Jan 16 ’14
DB2 Application Design for Big Data
Current use of the term Big Data is a result of the confluence of several industry trends over the last decade. These trends include the accumulation of large amounts of data in databases, the advent of large-scale enterprise data warehouses, multiple means of high-speed data transfer and an explosion in the design and use of sensors for gathering data.
Vendors and software developers responded with many options, including special-purpose hardware and software for data storage and retrieval and complex and powerful analytical software. The NoSQL open source database management systems (DBMSes) emerged as a part of these trends (see https://en.wikipedia.org/wiki/NoSQL).
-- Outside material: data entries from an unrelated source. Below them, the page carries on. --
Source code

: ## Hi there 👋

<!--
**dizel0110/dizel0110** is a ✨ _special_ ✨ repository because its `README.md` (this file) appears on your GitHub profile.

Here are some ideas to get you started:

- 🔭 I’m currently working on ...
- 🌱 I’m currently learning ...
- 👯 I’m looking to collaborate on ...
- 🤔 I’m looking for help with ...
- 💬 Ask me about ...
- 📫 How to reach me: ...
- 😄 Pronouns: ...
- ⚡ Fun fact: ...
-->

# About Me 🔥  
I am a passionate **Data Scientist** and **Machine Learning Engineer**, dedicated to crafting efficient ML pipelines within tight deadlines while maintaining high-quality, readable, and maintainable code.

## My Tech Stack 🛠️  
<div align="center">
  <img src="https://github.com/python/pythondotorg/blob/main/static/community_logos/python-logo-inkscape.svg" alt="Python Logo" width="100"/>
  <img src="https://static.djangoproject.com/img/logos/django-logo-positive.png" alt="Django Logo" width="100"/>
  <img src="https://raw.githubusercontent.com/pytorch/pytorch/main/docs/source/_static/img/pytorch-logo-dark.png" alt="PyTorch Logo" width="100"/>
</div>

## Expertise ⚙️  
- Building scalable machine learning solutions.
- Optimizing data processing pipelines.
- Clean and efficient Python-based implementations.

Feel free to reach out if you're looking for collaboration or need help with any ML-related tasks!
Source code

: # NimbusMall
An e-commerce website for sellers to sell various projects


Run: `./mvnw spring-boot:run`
Many IT enterprises already have in place a Big Data implementation. Whether it’s a pilot project or a mission-critical application, large data stores and analytics packages are now a common occurrence.
There are some warning signs, however, that Big Data may be at the peak of inflated expectations. According to Svetlana Sicular, research director at IT research and advisory company Gartner, Inc., Big Data is entering the “trough of disillusionment” phase of the Gartner Hype Cycle (see http://blogs.gartner.com/svetlana-sicular/big-data-is-falling-into-the-trough-of-disillusionment/). According to Gartner:
“Interest wanes as experiments and implementations fail to deliver. Producers of the technology shake out or fail. Investments continue only if the surviving providers improve their products to the satisfaction of early adopters” (see www.gartner.com/technology/research/methodologies/hype-cycle.jsp).
How should IT management act in order to avert failure? More specifically, what should database administrators (DBAs) and application designers do to prepare the enterprise for success?
Advent of the Appliance
When Big Data first appeared, it was characterized by the three V’s: volume, velocity and variety; large volumes of multi-structured and unstructured data arriving at the server in a continuous flood. IT architects were faced with the complex problem of scaling-up data stores while also developing methods to store large objects (LOBs), self-describing data (XML) and multi-structured data (images, audio, video and click-streams) for analysis.
One common approach was to store the largest data tables in a special-purpose Big Data appliance, such as the IBM DB2 Analytics Accelerator (IDAA), while keeping other tables on the main server. The DB2 Optimizer then analyzes SQL queries and chooses access paths to either DB2 tables or tables stored on the appliance based on access path cost.
Another approach was to store the data in DB2 tables, using the capabilities of the DBMS (for example, the ability of DB2 to store native XML data). In the case of DB2 LUW 10.5, some high-performance options are already available. According to IBM:
“IBM DB2 with BLU Acceleration speeds analytics and reporting using dynamic in-memory columnar technologies. In-memory columnar technologies provide an extremely efficient way to scan and find relevant data. Coupled with innovations such as parallel vector processing and actionable compression ... broader SQL support, I/O and CPU efficiencies, and integration with the DB2 SQL compiler, query optimizer, and storage layer” (see http://www-01.ibm.com/software/data/db2/linux-unix-windows/db2-blu-acceleration/).
The classic goal of an enterprise’s first Big Data implementation is a restricted program of descriptive analytics: ad hoc querying and reporting on the analytical data to determine trends and patterns. Use is typically restricted due to multiple reasons, including high costs, lack of personnel experienced in the complex hardware and software environment, and understanding of the business nature of the data is limited to a few analysts.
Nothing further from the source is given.